Venerdì - I settimana del Tempo Ordinario

Letture: 1Sam 8,4-7.10-22 / Sal 88 / Mc 2,1-12


ANDARE



Il Signore non si lascia trascinare facilmente dietro i nostri capricci, dicevamo ieri. Ciò nonostante, talvolta ci permette di andare per le strade che ci siamo messi in testa di percorrere. Israele, attraverso la figura rappresentativa dei suoi «anziani» (1Sam 8, 4), chiede al profeta Samuele di ottenere da Dio una struttura politica più forte: «Stabilisci quindi per noi un re che sia nostro giudice, come avviene tutti i popoli» (8,5). In questa richiesta, è possibile riconoscere la fatica del popolo scelto da Dio a sentirsi diverso dagli altri popoli, e a gestire la libertà di avere Dio come unico re. Corrisponde alla esigente responsabilità di essere stati creati ad immagine e somiglianza di Dio, quindi potenzialmente capaci di vivere e agire come uomini liberi.
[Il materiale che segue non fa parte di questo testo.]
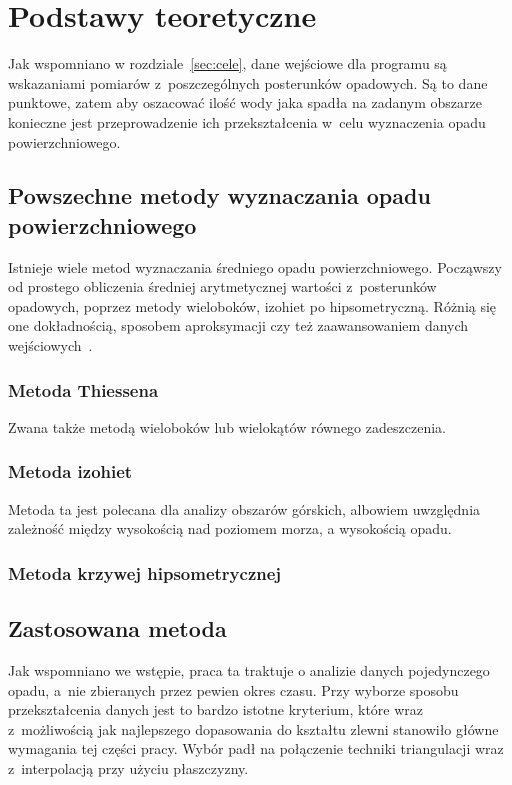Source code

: \chapter{Podstawy teoretyczne}
Jak wspomniano w rozdziale~\ref{sec:cele}, dane wejściowe dla programu są wskazaniami pomiarów z~poszczególnych posterunków opadowych. Są to dane punktowe, zatem aby oszacować ilość wody jaka spadła na zadanym obszarze konieczne jest przeprowadzenie ich przekształcenia w~celu wyznaczenia opadu powierzchniowego.

\section{Powszechne metody wyznaczania opadu powierzchniowego}

Istnieje wiele metod wyznaczania średniego opadu powierzchniowego. Począwszy od prostego obliczenia średniej arytmetycznej wartości z~posterunków opadowych, poprzez metody wieloboków, izohiet po hipsometryczną. Różnią się one dokładnością, sposobem aproksymacji czy też zaawansowaniem danych wejściowych~\cite{opad_metody, obliczanie_opadu_sredniego}.

\subsection{Metoda Thiessena}
Zwana także metodą wieloboków lub wielokątów równego zadeszczenia.
\subsection{Metoda izohiet}

Metoda ta jest polecana dla analizy obszarów górskich, albowiem uwzględnia zależność między wysokością nad poziomem morza, a wysokością opadu.
\subsection{Metoda krzywej hipsometrycznej}

\section{Zastosowana metoda}
\label{sec:zastosowana_metoda}
Jak wspomniano we wstępie, praca ta traktuje o analizie danych pojedynczego opadu, a~nie zbieranych przez pewien okres czasu. Przy wyborze sposobu przekształcenia danych jest to bardzo istotne kryterium, które wraz z~możliwością jak najlepszego dopasowania do kształtu zlewni stanowiło główne wymagania tej części pracy. Wybór padł na połączenie techniki triangulacji wraz z~interpolacją przy użyciu płaszczyzny.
Non di rado, noi tutti, preferiamo una minore libertà, che ci garantisca un immagine più evidente davanti agli altri. Anziché esprimere la nostra regalità, scegliamo di diventare servi della monarchia di turno, capace di offrirci una piccola ma immediata identità. Abbassiamo il tiro, voliamo basso, diventiamo dei salariati anziché dei figli liberi.


Dio - splendido - non fa l'offeso davanti alle nostre involuzioni. Lascia invece che gustiamo il frutto amaro della nostra immaturità. Dice il Signore a Samuele: «Ascolta la voce del popolo, qualunque cosa ti dicano, perché non hanno rigettato te, ma hanno rigettato me, perché io non regni più su di loro. [...] Ascoltali: lascia regnare un re su di loro» (8,9.22).


L'immagine del paralitico nel Vangelo esprime bene la conseguenza, talvolta invisibile, della nostra rinuncia alla libertà. Diventiamo immobili, incapaci di lanciare la nostra vita in qualunque direzione. La solidarietà degli altri e la compassione di Dio sono l'unica opportunità di salvezza che possiamo attendere e invocare. Proprio come scrive Marco: «Gesù, vedendo la loro fede, disse al paralitico: 'Figlio, ti sono perdonati i peccati. [...] Alzati, prendi la tua barella e va' a casa tua'» (Mc 2,5.11).


Il perdono di Dio, al di là dei suoi aspetti più rituali, è il dono di amore che ci restituisce la nostra regalità. Davanti ad un Dio così solidale con noi da essere disposto a farsi carico dei nostri errori, noi ritroviamo l'unico «re» che può essere il vero «giudice» (1Sam 8,6) della nostra vita. Davanti a lui - il Padre - noi impariamo a camminare coraggiosamente verso la nostra vera «casa», quel luogo in cui tutti siamo fratelli.